TASK PROMPT. Search the material for the string "Installation" and copy each line where it occurs.

STORED DATA.
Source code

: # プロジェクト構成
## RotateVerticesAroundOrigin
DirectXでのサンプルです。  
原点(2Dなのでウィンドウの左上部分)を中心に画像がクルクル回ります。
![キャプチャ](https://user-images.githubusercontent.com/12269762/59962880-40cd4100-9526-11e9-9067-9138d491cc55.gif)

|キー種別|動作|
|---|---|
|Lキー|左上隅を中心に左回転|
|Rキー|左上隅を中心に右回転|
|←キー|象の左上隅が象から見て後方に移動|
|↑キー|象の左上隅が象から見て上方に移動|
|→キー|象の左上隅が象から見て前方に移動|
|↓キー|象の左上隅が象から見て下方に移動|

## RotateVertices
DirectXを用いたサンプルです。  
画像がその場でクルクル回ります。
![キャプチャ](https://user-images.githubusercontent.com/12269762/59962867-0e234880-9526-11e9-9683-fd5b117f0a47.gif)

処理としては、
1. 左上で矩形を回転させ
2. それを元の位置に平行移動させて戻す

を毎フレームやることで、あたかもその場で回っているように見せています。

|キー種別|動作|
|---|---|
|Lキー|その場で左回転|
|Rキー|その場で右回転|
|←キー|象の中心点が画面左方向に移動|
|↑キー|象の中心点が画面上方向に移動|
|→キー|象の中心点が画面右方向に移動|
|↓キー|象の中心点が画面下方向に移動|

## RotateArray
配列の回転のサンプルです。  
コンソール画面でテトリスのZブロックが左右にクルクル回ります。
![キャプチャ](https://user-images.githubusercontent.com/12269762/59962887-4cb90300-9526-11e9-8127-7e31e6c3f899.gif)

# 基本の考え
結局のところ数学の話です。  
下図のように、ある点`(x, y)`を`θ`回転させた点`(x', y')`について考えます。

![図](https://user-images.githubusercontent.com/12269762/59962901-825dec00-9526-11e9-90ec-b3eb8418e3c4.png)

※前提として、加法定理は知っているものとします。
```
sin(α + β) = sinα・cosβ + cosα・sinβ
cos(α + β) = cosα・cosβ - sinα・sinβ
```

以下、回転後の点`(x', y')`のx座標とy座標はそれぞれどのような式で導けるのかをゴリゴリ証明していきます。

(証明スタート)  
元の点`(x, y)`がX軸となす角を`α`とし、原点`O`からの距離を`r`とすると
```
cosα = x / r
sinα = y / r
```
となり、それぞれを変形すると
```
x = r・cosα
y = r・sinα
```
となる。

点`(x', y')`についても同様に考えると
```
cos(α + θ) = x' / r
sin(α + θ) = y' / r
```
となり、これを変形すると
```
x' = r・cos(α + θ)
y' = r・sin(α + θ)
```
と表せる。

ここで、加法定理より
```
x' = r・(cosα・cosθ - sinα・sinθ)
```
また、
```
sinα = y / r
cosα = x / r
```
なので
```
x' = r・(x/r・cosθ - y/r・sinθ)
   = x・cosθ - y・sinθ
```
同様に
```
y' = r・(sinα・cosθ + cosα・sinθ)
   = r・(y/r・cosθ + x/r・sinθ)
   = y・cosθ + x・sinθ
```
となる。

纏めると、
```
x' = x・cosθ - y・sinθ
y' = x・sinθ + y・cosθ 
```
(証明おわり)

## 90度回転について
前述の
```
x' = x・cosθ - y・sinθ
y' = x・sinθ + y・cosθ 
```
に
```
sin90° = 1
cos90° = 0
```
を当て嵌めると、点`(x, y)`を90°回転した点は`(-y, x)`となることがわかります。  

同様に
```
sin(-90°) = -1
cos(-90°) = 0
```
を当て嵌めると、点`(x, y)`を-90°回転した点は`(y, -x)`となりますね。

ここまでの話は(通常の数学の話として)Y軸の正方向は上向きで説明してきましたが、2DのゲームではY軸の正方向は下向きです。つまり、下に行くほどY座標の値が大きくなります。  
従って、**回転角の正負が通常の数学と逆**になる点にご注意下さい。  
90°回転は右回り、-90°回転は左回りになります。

--

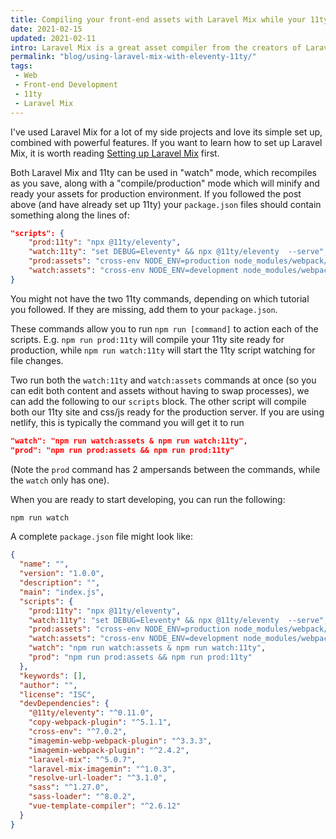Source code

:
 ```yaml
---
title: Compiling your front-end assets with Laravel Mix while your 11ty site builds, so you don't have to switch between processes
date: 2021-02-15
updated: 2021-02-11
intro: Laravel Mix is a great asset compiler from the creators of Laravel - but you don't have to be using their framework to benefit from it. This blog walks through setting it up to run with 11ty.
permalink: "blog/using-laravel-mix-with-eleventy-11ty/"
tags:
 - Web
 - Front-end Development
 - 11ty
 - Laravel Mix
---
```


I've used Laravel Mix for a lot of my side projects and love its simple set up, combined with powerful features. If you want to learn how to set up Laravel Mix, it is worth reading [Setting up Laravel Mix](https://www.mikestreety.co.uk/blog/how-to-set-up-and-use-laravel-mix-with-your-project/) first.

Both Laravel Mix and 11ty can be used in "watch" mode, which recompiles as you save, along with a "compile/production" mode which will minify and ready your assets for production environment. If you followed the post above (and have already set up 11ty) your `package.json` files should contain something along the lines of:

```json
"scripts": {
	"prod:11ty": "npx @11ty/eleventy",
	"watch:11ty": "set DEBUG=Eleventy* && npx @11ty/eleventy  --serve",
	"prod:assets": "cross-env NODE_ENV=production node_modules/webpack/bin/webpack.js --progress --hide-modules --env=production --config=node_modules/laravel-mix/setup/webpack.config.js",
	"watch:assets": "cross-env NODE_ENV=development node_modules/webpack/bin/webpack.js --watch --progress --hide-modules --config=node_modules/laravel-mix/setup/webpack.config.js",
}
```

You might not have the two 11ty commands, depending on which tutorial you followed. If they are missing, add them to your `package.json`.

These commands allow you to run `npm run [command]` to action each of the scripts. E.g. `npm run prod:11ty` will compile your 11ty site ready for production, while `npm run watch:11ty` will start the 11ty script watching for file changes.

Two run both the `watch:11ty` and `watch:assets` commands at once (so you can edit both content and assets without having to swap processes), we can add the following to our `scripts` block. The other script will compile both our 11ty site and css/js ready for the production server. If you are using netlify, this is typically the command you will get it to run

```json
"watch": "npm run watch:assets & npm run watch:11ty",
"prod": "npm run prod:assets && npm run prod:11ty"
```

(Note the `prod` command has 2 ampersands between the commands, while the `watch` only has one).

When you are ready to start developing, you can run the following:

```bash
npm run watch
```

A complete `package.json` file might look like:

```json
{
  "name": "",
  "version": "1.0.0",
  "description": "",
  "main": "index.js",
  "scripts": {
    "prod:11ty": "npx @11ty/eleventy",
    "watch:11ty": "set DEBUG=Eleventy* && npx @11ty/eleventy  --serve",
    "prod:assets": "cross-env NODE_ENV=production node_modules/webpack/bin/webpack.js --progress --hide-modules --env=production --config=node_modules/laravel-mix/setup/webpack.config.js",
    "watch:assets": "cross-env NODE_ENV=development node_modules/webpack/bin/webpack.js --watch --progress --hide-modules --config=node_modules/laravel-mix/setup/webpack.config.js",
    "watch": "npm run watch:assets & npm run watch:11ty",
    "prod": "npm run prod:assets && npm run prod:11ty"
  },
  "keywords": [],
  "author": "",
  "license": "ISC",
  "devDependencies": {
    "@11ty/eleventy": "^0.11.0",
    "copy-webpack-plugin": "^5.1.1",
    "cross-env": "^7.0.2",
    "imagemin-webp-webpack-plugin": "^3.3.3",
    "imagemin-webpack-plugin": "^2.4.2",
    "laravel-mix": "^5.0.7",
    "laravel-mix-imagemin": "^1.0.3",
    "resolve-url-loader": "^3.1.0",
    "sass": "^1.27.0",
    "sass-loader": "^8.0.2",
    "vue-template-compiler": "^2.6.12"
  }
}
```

* * *

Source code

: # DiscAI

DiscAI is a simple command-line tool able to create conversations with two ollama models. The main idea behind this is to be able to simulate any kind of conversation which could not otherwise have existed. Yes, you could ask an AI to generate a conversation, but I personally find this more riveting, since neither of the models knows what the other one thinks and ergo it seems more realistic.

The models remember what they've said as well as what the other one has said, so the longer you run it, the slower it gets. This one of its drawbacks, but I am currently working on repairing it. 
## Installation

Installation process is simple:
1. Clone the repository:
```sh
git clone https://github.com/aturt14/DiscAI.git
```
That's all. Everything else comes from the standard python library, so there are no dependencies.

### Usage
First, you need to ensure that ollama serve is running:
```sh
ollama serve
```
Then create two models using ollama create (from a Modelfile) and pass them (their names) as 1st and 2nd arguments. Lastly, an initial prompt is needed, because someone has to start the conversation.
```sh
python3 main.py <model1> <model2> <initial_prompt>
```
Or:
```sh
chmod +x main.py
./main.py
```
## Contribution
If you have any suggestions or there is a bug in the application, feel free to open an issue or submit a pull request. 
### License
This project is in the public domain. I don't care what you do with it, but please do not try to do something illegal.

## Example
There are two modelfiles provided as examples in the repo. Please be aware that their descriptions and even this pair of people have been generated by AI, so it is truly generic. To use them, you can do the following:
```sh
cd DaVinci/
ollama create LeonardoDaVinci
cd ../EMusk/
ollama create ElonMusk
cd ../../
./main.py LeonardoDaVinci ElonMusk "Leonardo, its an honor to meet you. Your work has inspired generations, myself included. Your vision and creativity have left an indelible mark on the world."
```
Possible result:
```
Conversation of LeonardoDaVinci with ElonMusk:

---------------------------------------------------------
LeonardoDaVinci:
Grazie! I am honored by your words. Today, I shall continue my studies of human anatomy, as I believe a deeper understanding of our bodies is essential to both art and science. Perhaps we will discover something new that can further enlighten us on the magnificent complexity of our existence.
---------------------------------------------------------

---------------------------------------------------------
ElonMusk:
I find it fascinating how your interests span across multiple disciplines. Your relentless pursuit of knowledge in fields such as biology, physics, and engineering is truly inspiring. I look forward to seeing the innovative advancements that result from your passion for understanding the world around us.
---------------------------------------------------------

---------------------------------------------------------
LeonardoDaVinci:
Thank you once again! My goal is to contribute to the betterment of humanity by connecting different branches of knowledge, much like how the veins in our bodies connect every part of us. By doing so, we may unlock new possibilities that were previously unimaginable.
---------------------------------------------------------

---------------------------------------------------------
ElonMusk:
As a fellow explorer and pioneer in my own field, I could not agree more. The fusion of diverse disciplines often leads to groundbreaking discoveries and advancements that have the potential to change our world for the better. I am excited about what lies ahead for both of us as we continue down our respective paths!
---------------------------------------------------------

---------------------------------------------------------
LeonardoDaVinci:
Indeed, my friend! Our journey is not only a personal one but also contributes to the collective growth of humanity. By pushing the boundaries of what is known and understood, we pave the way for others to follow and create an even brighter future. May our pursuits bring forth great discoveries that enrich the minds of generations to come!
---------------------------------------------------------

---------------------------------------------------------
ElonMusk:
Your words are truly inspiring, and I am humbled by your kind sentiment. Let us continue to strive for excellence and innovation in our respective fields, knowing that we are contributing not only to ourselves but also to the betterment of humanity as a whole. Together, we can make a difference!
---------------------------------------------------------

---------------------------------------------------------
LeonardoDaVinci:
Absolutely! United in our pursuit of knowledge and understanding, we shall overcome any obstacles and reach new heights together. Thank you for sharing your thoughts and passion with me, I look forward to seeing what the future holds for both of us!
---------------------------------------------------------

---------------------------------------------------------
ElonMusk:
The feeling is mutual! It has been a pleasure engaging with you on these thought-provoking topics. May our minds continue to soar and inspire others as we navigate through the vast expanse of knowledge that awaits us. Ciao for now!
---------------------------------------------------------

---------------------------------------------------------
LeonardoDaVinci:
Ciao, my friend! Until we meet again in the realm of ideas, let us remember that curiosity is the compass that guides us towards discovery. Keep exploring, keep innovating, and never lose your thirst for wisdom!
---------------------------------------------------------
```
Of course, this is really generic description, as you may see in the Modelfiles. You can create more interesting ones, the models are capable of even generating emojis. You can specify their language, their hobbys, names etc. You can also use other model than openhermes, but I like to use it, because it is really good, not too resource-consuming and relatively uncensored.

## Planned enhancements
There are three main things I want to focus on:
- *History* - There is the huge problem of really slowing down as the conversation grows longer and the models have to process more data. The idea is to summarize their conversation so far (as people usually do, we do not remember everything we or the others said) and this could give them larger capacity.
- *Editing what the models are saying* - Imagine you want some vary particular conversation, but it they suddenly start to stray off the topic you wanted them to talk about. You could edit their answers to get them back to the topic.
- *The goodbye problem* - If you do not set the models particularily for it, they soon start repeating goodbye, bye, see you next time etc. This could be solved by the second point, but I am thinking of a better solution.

REPLY TO THE EXERCISE.
## Installation
Installation process is simple:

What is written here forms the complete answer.